> **Problem statement**
I'd like the number of lines in the material below that include the word "games", written with no other text.

> **Supplied data**
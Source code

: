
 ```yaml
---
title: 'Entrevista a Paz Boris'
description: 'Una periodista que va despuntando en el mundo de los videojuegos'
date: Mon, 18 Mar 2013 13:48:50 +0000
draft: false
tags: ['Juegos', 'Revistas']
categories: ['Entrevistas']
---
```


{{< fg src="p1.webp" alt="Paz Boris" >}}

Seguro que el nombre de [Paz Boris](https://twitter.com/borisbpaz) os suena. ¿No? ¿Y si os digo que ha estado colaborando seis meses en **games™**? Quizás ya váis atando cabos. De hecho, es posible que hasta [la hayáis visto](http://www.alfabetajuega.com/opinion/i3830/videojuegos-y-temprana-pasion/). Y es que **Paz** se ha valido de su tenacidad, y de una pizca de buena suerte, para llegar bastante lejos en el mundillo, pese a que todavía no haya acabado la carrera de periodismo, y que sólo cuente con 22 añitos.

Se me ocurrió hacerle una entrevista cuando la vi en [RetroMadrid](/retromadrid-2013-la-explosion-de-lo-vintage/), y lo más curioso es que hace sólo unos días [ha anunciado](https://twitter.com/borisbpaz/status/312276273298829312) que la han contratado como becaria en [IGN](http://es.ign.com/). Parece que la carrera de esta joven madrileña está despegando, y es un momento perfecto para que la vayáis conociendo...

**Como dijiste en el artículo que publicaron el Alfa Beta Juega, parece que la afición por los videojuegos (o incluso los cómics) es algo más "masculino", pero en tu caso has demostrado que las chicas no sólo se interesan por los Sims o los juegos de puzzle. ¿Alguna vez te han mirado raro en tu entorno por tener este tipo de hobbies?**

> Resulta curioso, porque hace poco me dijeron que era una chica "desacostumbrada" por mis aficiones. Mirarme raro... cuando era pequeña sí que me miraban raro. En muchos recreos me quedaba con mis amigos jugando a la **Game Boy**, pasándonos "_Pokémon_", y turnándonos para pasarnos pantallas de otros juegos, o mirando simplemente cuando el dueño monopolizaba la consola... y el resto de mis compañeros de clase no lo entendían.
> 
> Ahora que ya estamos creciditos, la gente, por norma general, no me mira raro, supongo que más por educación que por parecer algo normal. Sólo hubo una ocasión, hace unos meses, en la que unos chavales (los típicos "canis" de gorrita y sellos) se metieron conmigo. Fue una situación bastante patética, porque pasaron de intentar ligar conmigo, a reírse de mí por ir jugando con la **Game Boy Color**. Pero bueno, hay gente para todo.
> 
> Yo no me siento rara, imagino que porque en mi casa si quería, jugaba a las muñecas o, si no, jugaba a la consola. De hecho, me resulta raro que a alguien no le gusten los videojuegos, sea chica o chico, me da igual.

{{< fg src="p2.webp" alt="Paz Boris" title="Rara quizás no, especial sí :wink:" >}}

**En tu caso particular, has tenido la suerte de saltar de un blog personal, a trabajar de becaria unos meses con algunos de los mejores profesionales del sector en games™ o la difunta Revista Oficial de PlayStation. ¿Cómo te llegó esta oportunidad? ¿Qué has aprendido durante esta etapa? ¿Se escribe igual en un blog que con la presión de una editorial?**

...

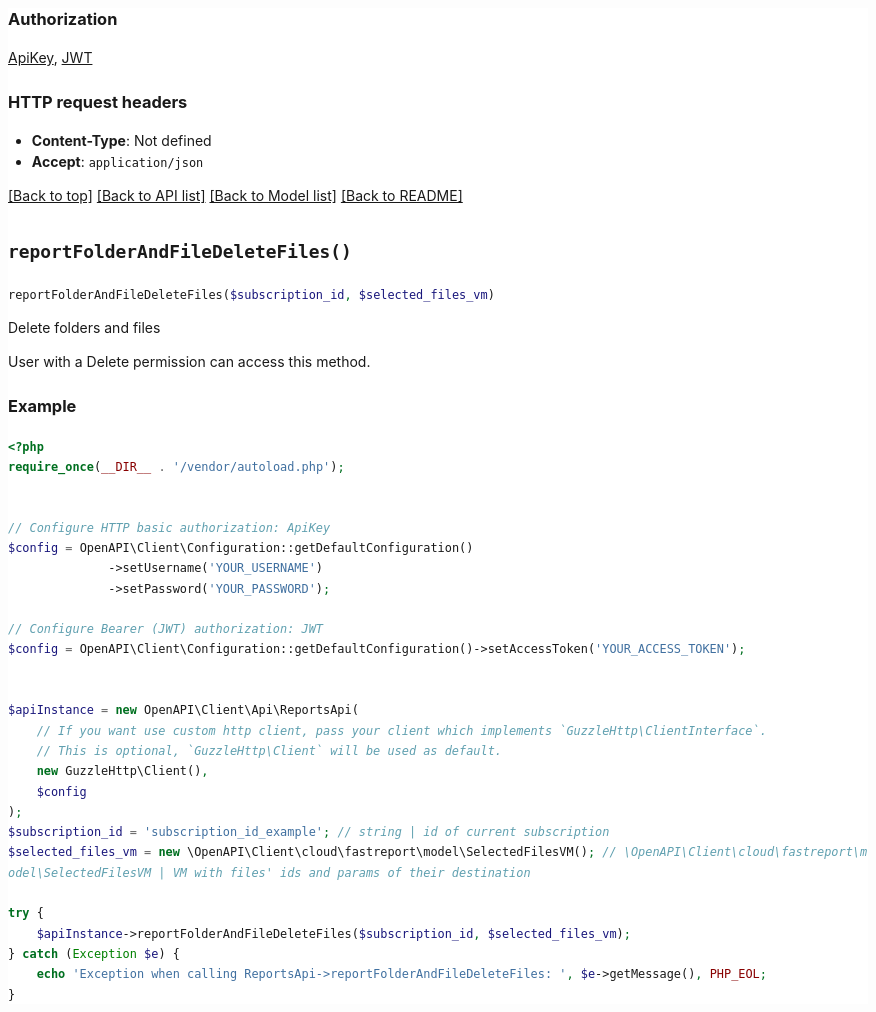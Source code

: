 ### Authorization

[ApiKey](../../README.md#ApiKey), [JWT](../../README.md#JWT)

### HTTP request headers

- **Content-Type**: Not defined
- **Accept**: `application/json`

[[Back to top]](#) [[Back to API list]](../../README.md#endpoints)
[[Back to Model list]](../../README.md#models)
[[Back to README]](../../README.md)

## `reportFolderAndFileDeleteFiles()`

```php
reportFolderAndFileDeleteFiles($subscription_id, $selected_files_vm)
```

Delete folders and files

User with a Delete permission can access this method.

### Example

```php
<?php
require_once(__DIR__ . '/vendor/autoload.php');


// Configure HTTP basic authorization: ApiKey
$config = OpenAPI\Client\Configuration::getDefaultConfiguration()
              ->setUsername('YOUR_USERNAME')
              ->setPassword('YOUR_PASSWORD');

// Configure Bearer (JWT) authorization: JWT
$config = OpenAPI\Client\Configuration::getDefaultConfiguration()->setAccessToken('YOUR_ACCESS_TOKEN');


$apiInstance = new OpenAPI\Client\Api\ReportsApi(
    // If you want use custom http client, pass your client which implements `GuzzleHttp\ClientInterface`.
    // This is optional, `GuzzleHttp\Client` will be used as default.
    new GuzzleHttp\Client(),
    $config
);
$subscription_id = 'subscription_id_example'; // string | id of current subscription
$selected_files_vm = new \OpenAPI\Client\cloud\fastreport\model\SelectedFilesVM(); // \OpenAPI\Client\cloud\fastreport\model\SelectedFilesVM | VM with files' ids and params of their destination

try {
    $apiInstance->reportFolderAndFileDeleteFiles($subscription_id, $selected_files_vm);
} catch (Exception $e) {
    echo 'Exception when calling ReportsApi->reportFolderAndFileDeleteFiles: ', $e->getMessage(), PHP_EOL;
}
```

> **Response**
2